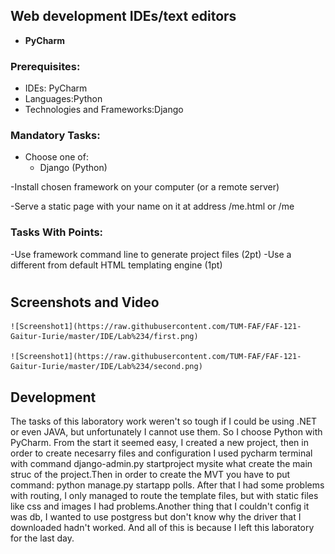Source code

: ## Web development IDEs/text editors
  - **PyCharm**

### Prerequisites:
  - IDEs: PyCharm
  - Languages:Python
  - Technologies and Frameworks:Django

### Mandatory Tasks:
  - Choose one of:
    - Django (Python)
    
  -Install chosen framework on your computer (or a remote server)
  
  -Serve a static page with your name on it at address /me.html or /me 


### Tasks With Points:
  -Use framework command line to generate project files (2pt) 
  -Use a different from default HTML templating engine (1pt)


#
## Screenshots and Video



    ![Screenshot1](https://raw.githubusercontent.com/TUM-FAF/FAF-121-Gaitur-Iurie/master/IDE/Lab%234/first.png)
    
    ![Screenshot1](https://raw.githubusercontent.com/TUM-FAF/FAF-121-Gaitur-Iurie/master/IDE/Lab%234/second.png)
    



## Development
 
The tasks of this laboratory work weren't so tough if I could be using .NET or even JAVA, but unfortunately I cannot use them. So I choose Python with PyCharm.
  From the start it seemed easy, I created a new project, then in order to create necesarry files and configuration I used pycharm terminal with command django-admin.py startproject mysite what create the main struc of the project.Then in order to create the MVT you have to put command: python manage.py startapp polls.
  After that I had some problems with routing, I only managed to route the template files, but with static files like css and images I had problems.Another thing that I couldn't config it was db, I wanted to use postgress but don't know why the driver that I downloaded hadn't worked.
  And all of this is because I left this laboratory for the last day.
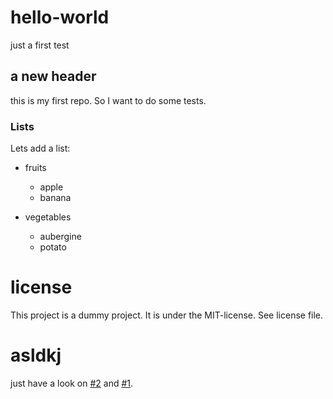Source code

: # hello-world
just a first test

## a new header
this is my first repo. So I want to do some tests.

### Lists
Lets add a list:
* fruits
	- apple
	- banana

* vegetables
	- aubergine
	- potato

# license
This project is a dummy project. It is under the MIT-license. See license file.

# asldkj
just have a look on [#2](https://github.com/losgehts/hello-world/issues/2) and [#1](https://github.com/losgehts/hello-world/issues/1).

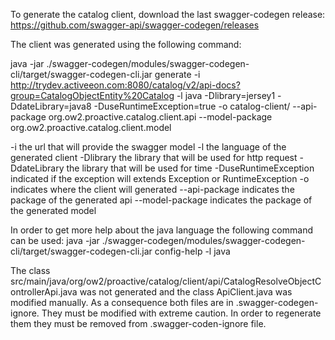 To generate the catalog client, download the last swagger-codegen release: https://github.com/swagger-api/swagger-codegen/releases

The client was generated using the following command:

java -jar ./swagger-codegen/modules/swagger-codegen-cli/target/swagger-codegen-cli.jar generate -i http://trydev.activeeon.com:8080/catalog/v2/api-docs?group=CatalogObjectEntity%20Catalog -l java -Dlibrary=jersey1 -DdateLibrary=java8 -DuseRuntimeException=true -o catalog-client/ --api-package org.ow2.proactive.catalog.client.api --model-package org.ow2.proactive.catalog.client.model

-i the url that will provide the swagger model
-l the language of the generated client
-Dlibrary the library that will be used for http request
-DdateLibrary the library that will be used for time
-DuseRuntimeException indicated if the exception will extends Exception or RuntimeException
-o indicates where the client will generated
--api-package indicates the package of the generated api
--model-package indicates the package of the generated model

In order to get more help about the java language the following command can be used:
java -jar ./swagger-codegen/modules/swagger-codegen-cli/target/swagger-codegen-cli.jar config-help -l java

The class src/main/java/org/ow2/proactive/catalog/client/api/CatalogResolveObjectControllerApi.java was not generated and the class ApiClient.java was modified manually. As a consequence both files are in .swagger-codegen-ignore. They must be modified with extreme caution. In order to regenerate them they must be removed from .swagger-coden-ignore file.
------------------------------
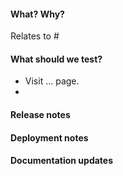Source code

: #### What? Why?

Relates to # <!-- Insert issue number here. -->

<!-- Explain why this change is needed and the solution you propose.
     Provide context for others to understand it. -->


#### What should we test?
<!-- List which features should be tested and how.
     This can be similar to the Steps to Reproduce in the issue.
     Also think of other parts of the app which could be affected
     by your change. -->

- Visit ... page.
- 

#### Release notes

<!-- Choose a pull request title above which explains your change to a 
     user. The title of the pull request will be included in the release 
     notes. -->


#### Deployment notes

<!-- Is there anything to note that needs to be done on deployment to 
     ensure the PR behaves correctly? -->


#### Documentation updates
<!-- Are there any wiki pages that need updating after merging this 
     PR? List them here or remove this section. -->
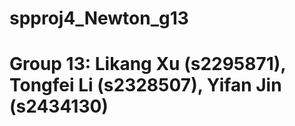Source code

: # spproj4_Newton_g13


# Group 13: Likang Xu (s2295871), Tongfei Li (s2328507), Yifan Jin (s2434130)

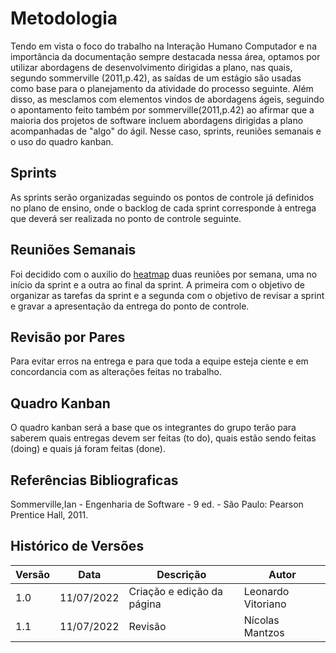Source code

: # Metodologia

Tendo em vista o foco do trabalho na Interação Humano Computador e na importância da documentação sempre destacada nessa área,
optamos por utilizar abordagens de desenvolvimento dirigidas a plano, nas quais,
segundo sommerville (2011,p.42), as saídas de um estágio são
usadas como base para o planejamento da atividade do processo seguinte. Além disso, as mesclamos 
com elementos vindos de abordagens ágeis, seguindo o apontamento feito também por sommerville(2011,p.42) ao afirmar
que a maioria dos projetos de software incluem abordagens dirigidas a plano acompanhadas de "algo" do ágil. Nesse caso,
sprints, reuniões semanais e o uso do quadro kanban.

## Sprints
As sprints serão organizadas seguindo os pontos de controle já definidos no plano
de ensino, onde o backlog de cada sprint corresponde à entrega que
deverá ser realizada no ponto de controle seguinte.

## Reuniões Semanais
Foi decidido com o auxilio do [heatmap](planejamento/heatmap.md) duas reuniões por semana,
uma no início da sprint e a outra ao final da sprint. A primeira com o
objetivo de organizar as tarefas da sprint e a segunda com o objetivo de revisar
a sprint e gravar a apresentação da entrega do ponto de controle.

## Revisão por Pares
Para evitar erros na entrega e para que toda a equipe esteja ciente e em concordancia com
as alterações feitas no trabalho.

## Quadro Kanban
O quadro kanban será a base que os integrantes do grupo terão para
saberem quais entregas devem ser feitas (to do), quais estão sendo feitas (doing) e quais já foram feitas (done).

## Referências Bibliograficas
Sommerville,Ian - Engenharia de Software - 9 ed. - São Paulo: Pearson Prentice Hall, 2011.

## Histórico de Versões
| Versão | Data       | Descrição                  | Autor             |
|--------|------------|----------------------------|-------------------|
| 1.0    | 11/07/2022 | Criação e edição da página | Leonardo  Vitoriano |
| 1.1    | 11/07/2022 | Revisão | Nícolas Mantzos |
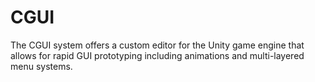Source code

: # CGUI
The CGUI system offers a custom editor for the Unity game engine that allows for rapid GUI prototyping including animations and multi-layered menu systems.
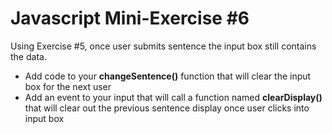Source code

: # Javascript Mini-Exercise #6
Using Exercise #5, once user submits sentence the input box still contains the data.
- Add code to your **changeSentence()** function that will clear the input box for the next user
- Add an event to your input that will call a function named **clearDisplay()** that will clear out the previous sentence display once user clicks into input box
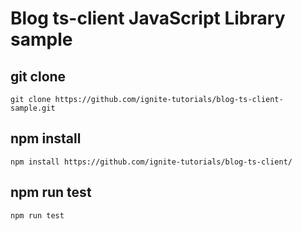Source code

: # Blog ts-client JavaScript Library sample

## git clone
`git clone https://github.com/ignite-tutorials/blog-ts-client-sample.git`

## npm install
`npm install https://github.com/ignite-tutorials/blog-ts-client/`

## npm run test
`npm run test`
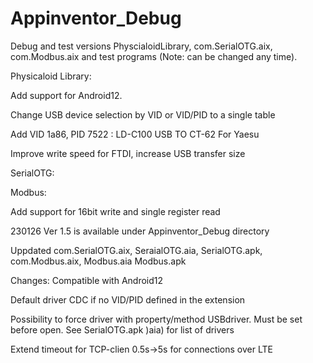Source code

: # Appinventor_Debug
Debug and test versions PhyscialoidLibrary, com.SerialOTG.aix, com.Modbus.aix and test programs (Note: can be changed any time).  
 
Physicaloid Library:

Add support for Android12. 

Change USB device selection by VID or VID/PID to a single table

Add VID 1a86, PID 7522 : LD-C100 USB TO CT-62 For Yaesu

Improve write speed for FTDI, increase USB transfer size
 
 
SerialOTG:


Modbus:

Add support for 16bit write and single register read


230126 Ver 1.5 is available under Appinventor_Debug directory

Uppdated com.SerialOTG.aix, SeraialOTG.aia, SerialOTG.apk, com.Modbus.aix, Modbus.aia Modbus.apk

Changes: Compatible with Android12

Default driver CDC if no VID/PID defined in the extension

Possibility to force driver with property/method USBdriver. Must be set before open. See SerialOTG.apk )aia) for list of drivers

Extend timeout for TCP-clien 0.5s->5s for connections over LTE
------------------------------
Assignment: Whenever the string "tutorials" shows up on a line of the listing, copy that line.

Task response:
`git clone https://github.com/ignite-tutorials/blog-ts-client-sample.git`
`npm install https://github.com/ignite-tutorials/blog-ts-client/`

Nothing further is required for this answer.